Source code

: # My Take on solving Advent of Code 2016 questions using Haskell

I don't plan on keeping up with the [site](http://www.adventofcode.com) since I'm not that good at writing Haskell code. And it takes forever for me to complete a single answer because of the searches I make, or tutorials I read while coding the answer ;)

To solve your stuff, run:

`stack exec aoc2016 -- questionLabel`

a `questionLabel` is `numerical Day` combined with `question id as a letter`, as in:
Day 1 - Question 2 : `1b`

____

● **Work to complete**
Retype the entire listing word for word.

● **Task answer**
Source code

: # My Take on solving Advent of Code 2016 questions using Haskell

I don't plan on keeping up with the [site](http://www.adventofcode.com) since I'm not that good at writing Haskell code. And it takes forever for me to complete a single answer because of the searches I make, or tutorials I read while coding the answer ;)

To solve your stuff, run:

`stack exec aoc2016 -- questionLabel`

a `questionLabel` is `numerical Day` combined with `question id as a letter`, as in:
Day 1 - Question 2 : `1b`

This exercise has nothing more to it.